-- Stored data entries --
********************
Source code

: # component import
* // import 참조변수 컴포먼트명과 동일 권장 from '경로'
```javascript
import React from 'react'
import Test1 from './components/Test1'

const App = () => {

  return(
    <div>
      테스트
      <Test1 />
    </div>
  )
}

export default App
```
********************
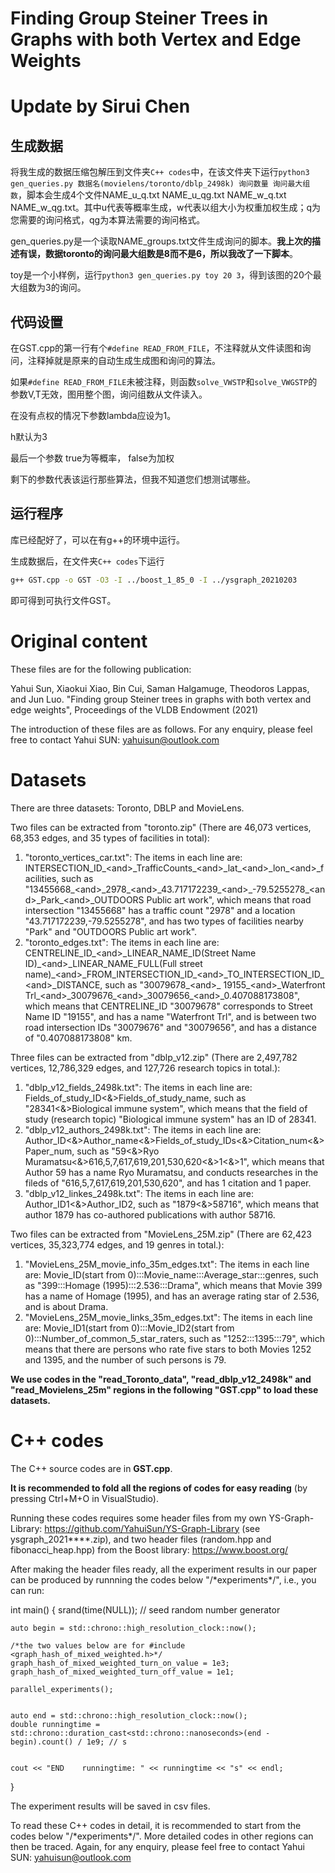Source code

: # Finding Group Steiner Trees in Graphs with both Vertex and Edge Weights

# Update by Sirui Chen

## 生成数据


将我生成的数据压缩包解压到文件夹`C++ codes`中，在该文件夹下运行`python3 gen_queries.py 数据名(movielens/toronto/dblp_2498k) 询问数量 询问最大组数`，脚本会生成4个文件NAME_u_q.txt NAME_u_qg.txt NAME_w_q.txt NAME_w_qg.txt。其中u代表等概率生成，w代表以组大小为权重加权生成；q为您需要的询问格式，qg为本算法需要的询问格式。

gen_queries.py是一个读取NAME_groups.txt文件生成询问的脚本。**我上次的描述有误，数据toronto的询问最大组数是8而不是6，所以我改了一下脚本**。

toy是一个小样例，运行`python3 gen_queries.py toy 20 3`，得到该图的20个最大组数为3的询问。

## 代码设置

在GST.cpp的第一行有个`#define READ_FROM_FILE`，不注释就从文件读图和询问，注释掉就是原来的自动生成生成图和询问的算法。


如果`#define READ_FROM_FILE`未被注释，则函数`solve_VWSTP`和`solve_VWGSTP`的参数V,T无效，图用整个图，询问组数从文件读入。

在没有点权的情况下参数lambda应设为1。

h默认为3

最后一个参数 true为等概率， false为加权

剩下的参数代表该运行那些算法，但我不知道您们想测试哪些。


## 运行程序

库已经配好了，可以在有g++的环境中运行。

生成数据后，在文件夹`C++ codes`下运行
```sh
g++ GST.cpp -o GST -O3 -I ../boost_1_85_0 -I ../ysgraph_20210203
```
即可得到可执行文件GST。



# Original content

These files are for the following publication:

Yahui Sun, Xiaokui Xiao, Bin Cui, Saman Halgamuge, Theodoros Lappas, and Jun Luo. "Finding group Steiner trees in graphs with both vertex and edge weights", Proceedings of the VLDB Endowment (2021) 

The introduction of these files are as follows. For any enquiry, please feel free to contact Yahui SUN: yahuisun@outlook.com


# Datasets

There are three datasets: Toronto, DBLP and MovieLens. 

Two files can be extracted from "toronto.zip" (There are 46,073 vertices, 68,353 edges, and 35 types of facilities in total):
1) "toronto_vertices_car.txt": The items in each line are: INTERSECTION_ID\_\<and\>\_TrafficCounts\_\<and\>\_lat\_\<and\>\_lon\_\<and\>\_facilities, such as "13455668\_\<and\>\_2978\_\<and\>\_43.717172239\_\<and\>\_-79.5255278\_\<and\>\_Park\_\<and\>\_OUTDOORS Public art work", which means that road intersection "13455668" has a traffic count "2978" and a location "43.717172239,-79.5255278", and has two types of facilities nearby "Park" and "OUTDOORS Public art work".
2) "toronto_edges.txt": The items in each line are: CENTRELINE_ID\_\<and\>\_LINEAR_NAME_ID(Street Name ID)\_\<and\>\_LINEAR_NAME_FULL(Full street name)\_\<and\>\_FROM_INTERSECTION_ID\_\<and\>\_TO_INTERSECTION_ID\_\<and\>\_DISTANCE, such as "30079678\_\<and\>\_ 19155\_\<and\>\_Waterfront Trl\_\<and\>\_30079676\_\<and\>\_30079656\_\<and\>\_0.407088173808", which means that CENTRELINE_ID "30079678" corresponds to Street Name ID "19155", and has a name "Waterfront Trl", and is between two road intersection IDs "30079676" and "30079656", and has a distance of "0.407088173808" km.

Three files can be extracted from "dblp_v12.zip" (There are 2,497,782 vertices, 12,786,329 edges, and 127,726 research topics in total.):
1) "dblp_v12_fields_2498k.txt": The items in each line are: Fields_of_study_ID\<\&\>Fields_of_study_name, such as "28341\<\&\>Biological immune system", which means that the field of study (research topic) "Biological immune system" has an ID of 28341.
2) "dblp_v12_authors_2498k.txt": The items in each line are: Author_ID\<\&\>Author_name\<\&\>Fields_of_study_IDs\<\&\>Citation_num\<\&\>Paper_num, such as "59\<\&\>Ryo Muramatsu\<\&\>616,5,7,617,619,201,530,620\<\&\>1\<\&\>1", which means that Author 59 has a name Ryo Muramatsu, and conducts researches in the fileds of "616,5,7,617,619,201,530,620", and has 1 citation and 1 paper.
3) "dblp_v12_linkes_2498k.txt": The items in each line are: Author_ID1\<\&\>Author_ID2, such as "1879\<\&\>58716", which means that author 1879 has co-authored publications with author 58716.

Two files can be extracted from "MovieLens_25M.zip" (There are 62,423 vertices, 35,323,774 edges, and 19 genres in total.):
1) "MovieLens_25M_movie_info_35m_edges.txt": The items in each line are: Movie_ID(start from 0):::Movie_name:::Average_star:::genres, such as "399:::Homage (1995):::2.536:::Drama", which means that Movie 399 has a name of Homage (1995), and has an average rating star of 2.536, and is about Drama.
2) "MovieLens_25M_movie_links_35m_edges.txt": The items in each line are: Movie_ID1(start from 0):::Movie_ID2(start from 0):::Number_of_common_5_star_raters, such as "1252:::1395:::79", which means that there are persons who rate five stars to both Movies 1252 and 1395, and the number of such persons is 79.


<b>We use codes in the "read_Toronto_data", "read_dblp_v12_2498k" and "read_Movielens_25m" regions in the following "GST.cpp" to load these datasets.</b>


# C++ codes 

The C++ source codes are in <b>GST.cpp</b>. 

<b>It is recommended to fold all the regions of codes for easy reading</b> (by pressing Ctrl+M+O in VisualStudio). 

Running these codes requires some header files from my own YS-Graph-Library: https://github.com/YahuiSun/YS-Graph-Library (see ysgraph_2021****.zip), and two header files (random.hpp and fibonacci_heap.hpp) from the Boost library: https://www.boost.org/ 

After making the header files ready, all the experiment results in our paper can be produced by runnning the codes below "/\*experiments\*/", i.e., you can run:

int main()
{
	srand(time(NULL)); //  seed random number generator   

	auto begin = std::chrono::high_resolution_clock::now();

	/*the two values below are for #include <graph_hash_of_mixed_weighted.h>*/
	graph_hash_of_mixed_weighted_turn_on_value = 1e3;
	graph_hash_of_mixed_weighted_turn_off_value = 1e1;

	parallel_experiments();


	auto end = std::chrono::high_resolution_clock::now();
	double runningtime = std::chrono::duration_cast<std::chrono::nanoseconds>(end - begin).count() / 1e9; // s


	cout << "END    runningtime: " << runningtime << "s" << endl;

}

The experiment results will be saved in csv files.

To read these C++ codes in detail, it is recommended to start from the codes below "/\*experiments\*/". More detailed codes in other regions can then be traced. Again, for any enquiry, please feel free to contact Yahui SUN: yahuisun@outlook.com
********************
-- EXERCISE PROMPT --
Print exactly the lines above, between the one holding "begin).count() / 1e9; // s" and the one holding "To read these", inclusive, and nothing besides.

-- ANSWER BOX --
	double runningtime = std::chrono::duration_cast<std::chrono::nanoseconds>(end - begin).count() / 1e9; // s


	cout << "END    runningtime: " << runningtime << "s" << endl;

}

The experiment results will be saved in csv files.

To read these C++ codes in detail, it is recommended to start from the codes below "/\*experiments\*/". More detailed codes in other regions can then be traced. Again, for any enquiry, please feel free to contact Yahui SUN: yahuisun@outlook.com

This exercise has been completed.